Congratulations to lfdahl for his correct solution, which you can find below::)

Spoiler

Given the equation:

$\sqrt[3]{2+3x^2-15x^3}-x=1+71\sqrt{16x^3+3x-1} \;\;\;\;\;\;\;\;\;\;\;\;(1).$

Since, we´re looking for real solutions only, the polynomial on the RHS must obey the inequality:

$16x^3+3x-1 \ge 0\;\;\;\;\;\;\;\;\;\;\;\; \;\;\;\;\;\; \;\;\;\;\;\;\;\;\;\;\;\; \;\;\;\;\;\; \;\;\;\;\;\;\;\;\;\;\;\; \;\;\;\;\;\; (2).$

Equality holds when $x=\frac{1}{4}$ (the two other roots are complex).
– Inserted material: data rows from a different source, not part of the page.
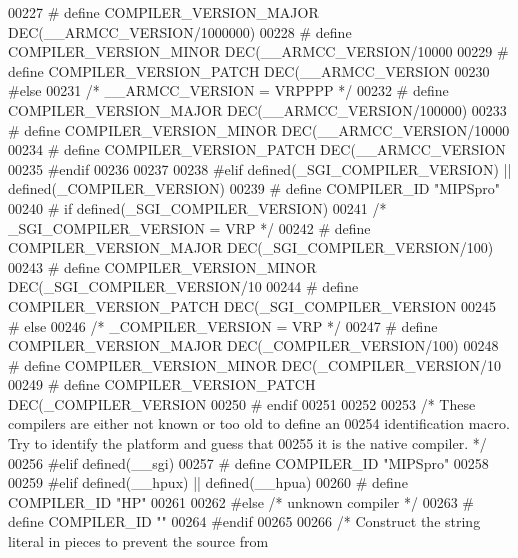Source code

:\begin{DoxyCode}
{{{{{{{{{{{{{{{{{{{{{{{{{{{00227 \textcolor{preprocessor}{  # define COMPILER\_VERSION\_MAJOR DEC(\_\_ARMCC\_VERSION/1000000)}
00228 \textcolor{preprocessor}{  # define COMPILER\_VERSION\_MINOR DEC(\_\_ARMCC\_VERSION/10000 %
00229 \textcolor{preprocessor}{  # define COMPILER\_VERSION\_PATCH DEC(\_\_ARMCC\_VERSION     %
00230 \textcolor{preprocessor}{#else}
00231   \textcolor{comment}{/* \_\_ARMCC\_VERSION = VRPPPP */}
00232 \textcolor{preprocessor}{  # define COMPILER\_VERSION\_MAJOR DEC(\_\_ARMCC\_VERSION/100000)}
00233 \textcolor{preprocessor}{  # define COMPILER\_VERSION\_MINOR DEC(\_\_ARMCC\_VERSION/10000 %
00234 \textcolor{preprocessor}{  # define COMPILER\_VERSION\_PATCH DEC(\_\_ARMCC\_VERSION    %
00235 \textcolor{preprocessor}{#endif}
00236 
00237 
00238 \textcolor{preprocessor}{#elif defined(\_SGI\_COMPILER\_VERSION) || defined(\_COMPILER\_VERSION)}
00239 \textcolor{preprocessor}{# define COMPILER\_ID "MIPSpro"}
00240 \textcolor{preprocessor}{# if defined(\_SGI\_COMPILER\_VERSION)}
00241   \textcolor{comment}{/* \_SGI\_COMPILER\_VERSION = VRP */}
00242 \textcolor{preprocessor}{#  define COMPILER\_VERSION\_MAJOR DEC(\_SGI\_COMPILER\_VERSION/100)}
00243 \textcolor{preprocessor}{#  define COMPILER\_VERSION\_MINOR DEC(\_SGI\_COMPILER\_VERSION/10 %
00244 \textcolor{preprocessor}{#  define COMPILER\_VERSION\_PATCH DEC(\_SGI\_COMPILER\_VERSION    %
00245 \textcolor{preprocessor}{# else}
00246   \textcolor{comment}{/* \_COMPILER\_VERSION = VRP */}
00247 \textcolor{preprocessor}{#  define COMPILER\_VERSION\_MAJOR DEC(\_COMPILER\_VERSION/100)}
00248 \textcolor{preprocessor}{#  define COMPILER\_VERSION\_MINOR DEC(\_COMPILER\_VERSION/10 %
00249 \textcolor{preprocessor}{#  define COMPILER\_VERSION\_PATCH DEC(\_COMPILER\_VERSION    %
00250 \textcolor{preprocessor}{# endif}
00251 
00252 
00253 \textcolor{comment}{/* These compilers are either not known or too old to define an}
00254 \textcolor{comment}{  identification macro.  Try to identify the platform and guess that}
00255 \textcolor{comment}{  it is the native compiler.  */}
00256 \textcolor{preprocessor}{#elif defined(\_\_sgi)}
00257 \textcolor{preprocessor}{# define COMPILER\_ID "MIPSpro"}
00258 
00259 \textcolor{preprocessor}{#elif defined(\_\_hpux) || defined(\_\_hpua)}
00260 \textcolor{preprocessor}{# define COMPILER\_ID "HP"}
00261 
00262 \textcolor{preprocessor}{#else }\textcolor{comment}{/* unknown compiler */}\textcolor{preprocessor}{}
00263 \textcolor{preprocessor}{# define COMPILER\_ID ""}
00264 \textcolor{preprocessor}{#endif}
00265 
00266 \textcolor{comment}{/* Construct the string literal in pieces to prevent the source from}
}}}}}}}}}}}}}}}}}}}}}}}}}}}}}}}}}}}
\end{DoxyCode}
The LHS must obey the inequality:

$\sqrt[3]{2+3x^2-15x^3}-x \geq 1 \\\\ \Rightarrow 2+3x^2-15x^3 \geq (1+x)^3=1+3x+3x^2+x^3 \\\\ \Rightarrow 16x^3+3x-1\leq 0\;\;\;\;\;\;\;\;\;\;\;\; \;\;\;\;\;\; \;\;\;\;\;\; \;\;\;\;\;\; \;\;\;\;\;\; \;\;\;\;\;\; \;\;\;\;\;\;\;\; (3).$

Both $(2)$ and $(3)$ must hold, therefore: $16x^3+3x-1 = 0$ is required,

thus $x=\frac{1}{4}$ is the only real solution to $(1)$.